The optional MP3 companion work grew out of the same line of thinking. In a perfect world the archive would stay lossless and every destination in the house would handle it gracefully. In the actual world, some older boxes behave better with something lighter, some network playback paths are happier when you do not ask them to transcode on the fly, and sometimes you just want an export-friendly copy without inventing a separate workflow. So Kanora now has the option to create a 320 kbps MP3 alongside the main rip in a single pass. Importantly, that companion copy is not treated as the “real” library asset and it is not automatically added to the collection. It is a pragmatic extra, not a quiet lowering of standards.
This is also a good example of where AI tooling has been useful without being magical. I did not ask a model to “build CD ripping.” That would be a fast route to something theatrical and brittle. What I did use the tools for was scoping and edge-case pressure. Once the core flow existed, it became much easier to ask pointed questions: what are the failure states for a stalled rip, where does duplicate detection belong, how should the UI behave if release lookup comes back thin, what sequence of prompts gets me from an implementation diff to a proper checklist of tests and follow-up tickets. That kind of use has been consistently valuable. AI is good at helping me expand the perimeter of a problem once I already understand its centre.

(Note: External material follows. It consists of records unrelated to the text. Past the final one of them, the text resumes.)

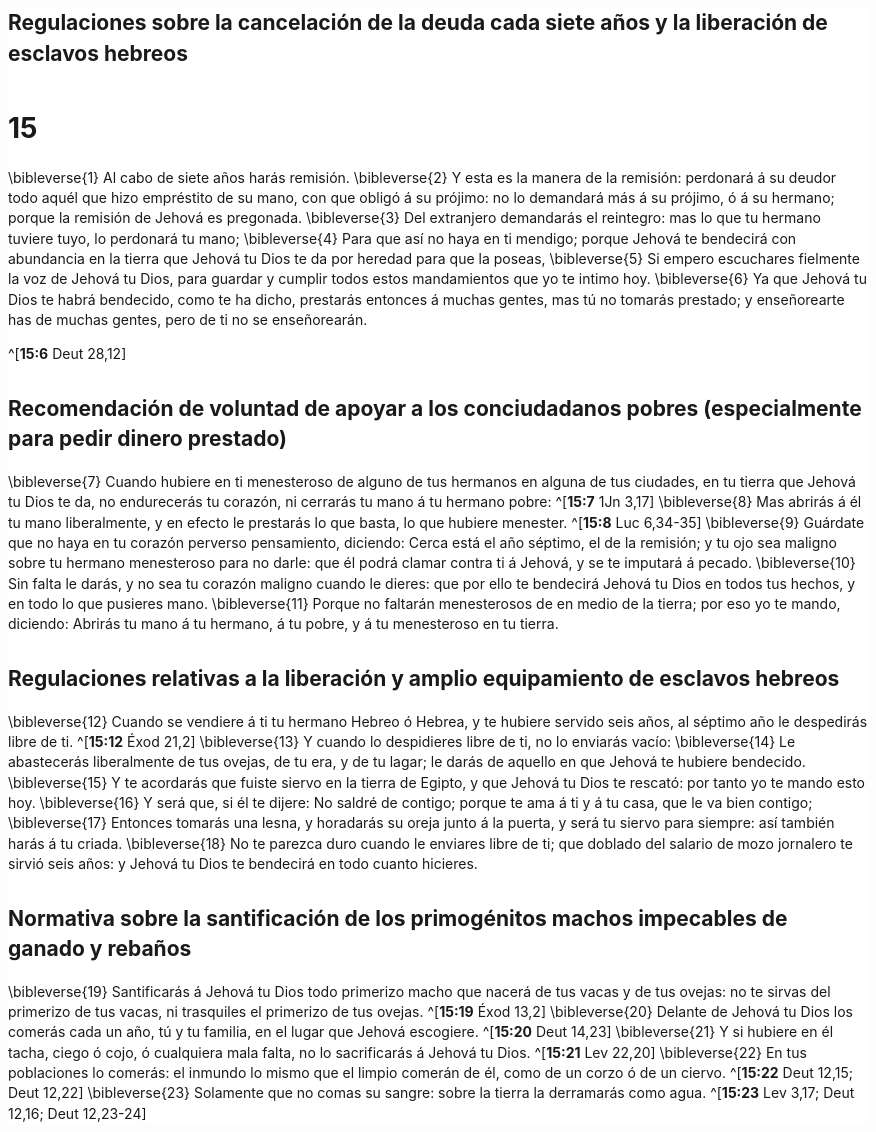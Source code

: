 
## Regulaciones sobre la cancelación de la deuda cada siete años y la liberación de esclavos hebreos
# 15 
\bibleverse{1} Al cabo de siete años harás remisión. \bibleverse{2} Y esta es la manera de la remisión: perdonará á su deudor todo aquél que hizo empréstito de su mano, con que obligó á su prójimo: no lo demandará más á su prójimo, ó á su hermano; porque la remisión de Jehová es pregonada. \bibleverse{3} Del extranjero demandarás el reintegro: mas lo que tu hermano tuviere tuyo, lo perdonará tu mano; \bibleverse{4} Para que así no haya en ti mendigo; porque Jehová te bendecirá con abundancia en la tierra que Jehová tu Dios te da por heredad para que la poseas, \bibleverse{5} Si empero escuchares fielmente la voz de Jehová tu Dios, para guardar y cumplir todos estos mandamientos que yo te intimo hoy. \bibleverse{6} Ya que Jehová tu Dios te habrá bendecido, como te ha dicho, prestarás entonces á muchas gentes, mas tú no tomarás prestado; y enseñorearte has de muchas gentes, pero de ti no se enseñorearán. 

^[**15:6** Deut 28,12] 


## Recomendación de voluntad de apoyar a los conciudadanos pobres (especialmente para pedir dinero prestado)
\bibleverse{7} Cuando hubiere en ti menesteroso de alguno de tus hermanos en alguna de tus ciudades, en tu tierra que Jehová tu Dios te da, no endurecerás tu corazón, ni cerrarás tu mano á tu hermano pobre: ^[**15:7** 1Jn 3,17] \bibleverse{8} Mas abrirás á él tu mano liberalmente, y en efecto le prestarás lo que basta, lo que hubiere menester. ^[**15:8** Luc 6,34-35] \bibleverse{9} Guárdate que no haya en tu corazón perverso pensamiento, diciendo: Cerca está el año séptimo, el de la remisión; y tu ojo sea maligno sobre tu hermano menesteroso para no darle: que él podrá clamar contra ti á Jehová, y se te imputará á pecado. \bibleverse{10} Sin falta le darás, y no sea tu corazón maligno cuando le dieres: que por ello te bendecirá Jehová tu Dios en todos tus hechos, y en todo lo que pusieres mano. \bibleverse{11} Porque no faltarán menesterosos de en medio de la tierra; por eso yo te mando, diciendo: Abrirás tu mano á tu hermano, á tu pobre, y á tu menesteroso en tu tierra. 


 

## Regulaciones relativas a la liberación y amplio equipamiento de esclavos hebreos
\bibleverse{12} Cuando se vendiere á ti tu hermano Hebreo ó Hebrea, y te hubiere servido seis años, al séptimo año le despedirás libre de ti. ^[**15:12** Éxod 21,2] \bibleverse{13} Y cuando lo despidieres libre de ti, no lo enviarás vacío: \bibleverse{14} Le abastecerás liberalmente de tus ovejas, de tu era, y de tu lagar; le darás de aquello en que Jehová te hubiere bendecido. \bibleverse{15} Y te acordarás que fuiste siervo en la tierra de Egipto, y que Jehová tu Dios te rescató: por tanto yo te mando esto hoy. \bibleverse{16} Y será que, si él te dijere: No saldré de contigo; porque te ama á ti y á tu casa, que le va bien contigo; \bibleverse{17} Entonces tomarás una lesna, y horadarás su oreja junto á la puerta, y será tu siervo para siempre: así también harás á tu criada. \bibleverse{18} No te parezca duro cuando le enviares libre de ti; que doblado del salario de mozo jornalero te sirvió seis años: y Jehová tu Dios te bendecirá en todo cuanto hicieres. 




## Normativa sobre la santificación de los primogénitos machos impecables de ganado y rebaños
\bibleverse{19} Santificarás á Jehová tu Dios todo primerizo macho que nacerá de tus vacas y de tus ovejas: no te sirvas del primerizo de tus vacas, ni trasquiles el primerizo de tus ovejas. ^[**15:19** Éxod 13,2] \bibleverse{20} Delante de Jehová tu Dios los comerás cada un año, tú y tu familia, en el lugar que Jehová escogiere. ^[**15:20** Deut 14,23] \bibleverse{21} Y si hubiere en él tacha, ciego ó cojo, ó cualquiera mala falta, no lo sacrificarás á Jehová tu Dios. ^[**15:21** Lev 22,20] \bibleverse{22} En tus poblaciones lo comerás: el inmundo lo mismo que el limpio comerán de él, como de un corzo ó de un ciervo. ^[**15:22** Deut 12,15; Deut 12,22] \bibleverse{23} Solamente que no comas su sangre: sobre la tierra la derramarás como agua. ^[**15:23** Lev 3,17; Deut 12,16; Deut 12,23-24]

The more I work on Kanora, the less interested I become in pretending physical media is merely a quaint hobby. There is a practical seriousness to it. You bought the thing. You can hold the thing. You can rip it today, re-rip it later, compare editions, preserve the liner information, and decide where the files live. That is not anti-streaming melodrama. It is just a different relationship to the music. Streaming is unmatched for breadth and convenience, but it is still access on someone else’s terms. A disc on the shelf is slower, heavier, and much less ambiguous.
That is why I keep coming back to the idea that ripping is archival work disguised as utility work. The software has to respect that. It has to produce the right files, in the right place, with the right metadata, while being honest about the rough edges instead of burying them under a comforting spinner. If I get that part right, the rest of the library has a fighting chance of feeling solid. If I get it wrong, all I have done is automate disorder.
There is still work to do here. The flow is real, but I want it to become calmer under stress, clearer when metadata confidence is low, and more exact about what it has decided on the user’s behalf versus what still needs a human eye. That has become the recurring pattern in Kanora generally: the most useful features are the ones that stop trying to look finished too early and instead become steadily more trustworthy over time.